The new politics is: community organizing, vested interest from multiple and non-traditional political alliances, equality of opportunity, personal responsibility and efficient government. Notice the terms leave room for bipartisan interpretation and execution. This is the philosophy of the Millennial generation, and it will ultimately permeate political discourse as we assume more influential leadership roles. Under these auspices, liberals and conservatives will appropriately debate the limits of our Social Contract issue by issue, and health care is our first example. Not everyone will agree on it, but we'll tackle the next issue with zeal and the electoral process will error correct us along the way. For now, Obama is the first leader of this genre, and people of all ages, races, classes and ideologies will impose their perspectives onto him, as is easy to do given his multi-racial heritage and relative youth.
I read two pieces of commentary this week that perfectly encapsulated the dichotomy of the present moment. On the macro-level, Yale professor David Bromwich explores the challenges (or what some would characterize as flaws) in Obama's Saul Alinsky-inspired community organizing leadership philosophy. On the micro-level, former Hillary Clinton new media strategist Peter Dao breaks down how the summer's health care battle specifically illustrates community organizing's effectiveness gap between campaign and governance. Both men's posts have merit, and in terms of minutia they are correct in assessing some missteps and constraints preventing Obama from delivering on his promises. Yet.
Obama is a man at the epicenter of a convergence of external factors. Where we have little evidence to doubt is his ability to step into such a maelstrom and provide leadership. Yes, he could be short-sighted and push through health care reform by leaning on Democrats, but that would be counter-productive to the larger implications at stake. His greatest responsibility is to show us, no matter how vehemently we resist, how the new politics will be executed.
In recent weeks he has struggled, but the crescendo has come. He's engaged at the micro-level too much and will now return to the basics using his unique methods. He must provide a metrics for success (winning an election was obvious, legislation is not). He must use direct channels to the public and stop relying on press conferences where his message is misconstrued into side shows like the Beer Summit. And he must provide local, actionable options for supporters.
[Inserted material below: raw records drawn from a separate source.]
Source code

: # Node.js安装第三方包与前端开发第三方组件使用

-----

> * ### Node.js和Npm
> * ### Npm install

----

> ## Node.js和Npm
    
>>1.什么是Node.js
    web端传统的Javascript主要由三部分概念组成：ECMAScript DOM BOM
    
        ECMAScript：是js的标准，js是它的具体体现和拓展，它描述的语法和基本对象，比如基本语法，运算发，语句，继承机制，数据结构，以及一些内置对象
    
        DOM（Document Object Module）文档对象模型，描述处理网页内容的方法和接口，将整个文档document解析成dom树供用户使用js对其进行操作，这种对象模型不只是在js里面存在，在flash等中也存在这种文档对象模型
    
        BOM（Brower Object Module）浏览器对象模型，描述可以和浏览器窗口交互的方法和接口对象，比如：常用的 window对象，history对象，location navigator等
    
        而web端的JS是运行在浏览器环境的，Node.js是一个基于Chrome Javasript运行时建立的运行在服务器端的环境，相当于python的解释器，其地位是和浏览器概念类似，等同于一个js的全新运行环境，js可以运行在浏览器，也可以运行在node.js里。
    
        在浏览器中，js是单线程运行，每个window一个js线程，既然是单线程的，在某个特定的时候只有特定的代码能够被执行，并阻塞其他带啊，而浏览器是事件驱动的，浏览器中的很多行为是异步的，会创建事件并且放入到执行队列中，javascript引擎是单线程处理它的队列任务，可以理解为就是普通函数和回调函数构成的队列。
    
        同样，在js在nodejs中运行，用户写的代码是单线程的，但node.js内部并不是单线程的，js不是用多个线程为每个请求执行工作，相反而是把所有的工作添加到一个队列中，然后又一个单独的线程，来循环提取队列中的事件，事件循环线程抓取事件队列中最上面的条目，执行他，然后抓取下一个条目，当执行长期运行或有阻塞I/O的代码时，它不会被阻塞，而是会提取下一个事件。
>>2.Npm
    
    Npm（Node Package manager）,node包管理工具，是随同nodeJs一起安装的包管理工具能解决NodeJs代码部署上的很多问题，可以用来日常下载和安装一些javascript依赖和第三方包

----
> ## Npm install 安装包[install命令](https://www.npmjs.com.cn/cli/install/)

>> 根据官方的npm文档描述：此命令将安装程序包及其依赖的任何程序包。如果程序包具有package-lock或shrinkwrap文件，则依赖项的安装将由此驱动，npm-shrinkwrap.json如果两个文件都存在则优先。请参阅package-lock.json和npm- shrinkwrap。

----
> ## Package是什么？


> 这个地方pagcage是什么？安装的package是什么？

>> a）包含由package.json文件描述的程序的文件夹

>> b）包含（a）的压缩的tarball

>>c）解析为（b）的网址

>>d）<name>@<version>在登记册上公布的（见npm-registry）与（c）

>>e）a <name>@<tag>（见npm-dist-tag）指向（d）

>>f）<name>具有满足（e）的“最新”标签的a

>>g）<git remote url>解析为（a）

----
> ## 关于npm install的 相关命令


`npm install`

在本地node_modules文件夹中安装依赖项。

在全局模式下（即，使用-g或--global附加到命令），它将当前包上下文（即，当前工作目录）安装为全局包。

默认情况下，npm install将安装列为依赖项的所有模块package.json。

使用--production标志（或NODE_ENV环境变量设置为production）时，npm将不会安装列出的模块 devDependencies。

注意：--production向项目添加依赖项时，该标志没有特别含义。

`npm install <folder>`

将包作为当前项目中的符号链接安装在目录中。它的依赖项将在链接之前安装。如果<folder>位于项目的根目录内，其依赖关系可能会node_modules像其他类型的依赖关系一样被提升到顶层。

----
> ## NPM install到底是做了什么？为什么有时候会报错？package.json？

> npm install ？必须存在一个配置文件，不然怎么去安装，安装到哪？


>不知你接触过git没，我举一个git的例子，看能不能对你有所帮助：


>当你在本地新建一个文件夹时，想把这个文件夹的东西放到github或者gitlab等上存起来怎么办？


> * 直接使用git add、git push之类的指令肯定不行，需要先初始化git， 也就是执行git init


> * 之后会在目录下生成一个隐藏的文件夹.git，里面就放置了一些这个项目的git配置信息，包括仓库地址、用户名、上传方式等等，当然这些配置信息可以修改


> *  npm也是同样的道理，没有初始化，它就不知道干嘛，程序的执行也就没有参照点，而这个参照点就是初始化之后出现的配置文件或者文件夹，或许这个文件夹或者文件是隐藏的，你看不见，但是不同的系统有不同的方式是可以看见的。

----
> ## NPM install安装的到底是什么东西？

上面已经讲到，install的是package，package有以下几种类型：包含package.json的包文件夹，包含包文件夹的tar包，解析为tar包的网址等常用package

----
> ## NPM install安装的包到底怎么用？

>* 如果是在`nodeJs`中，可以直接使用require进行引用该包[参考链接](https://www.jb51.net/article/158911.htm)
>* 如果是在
Evidence that this is happening is already emerging, with the White House's creation of the health care smear fact page, and an email sent out to supporters this afternoon asking them to recommit to the grassroots activism they invested in last summer to pass health care legislation.
If Americans could remain poised, rely on facts, and be bold instead of submitting to fears about this confusing time, we might find ourselves face-to-face with the antidote to our long-held complaints about government. We'll be more collaborative, individually empowered, and capable of perfecting the American dream.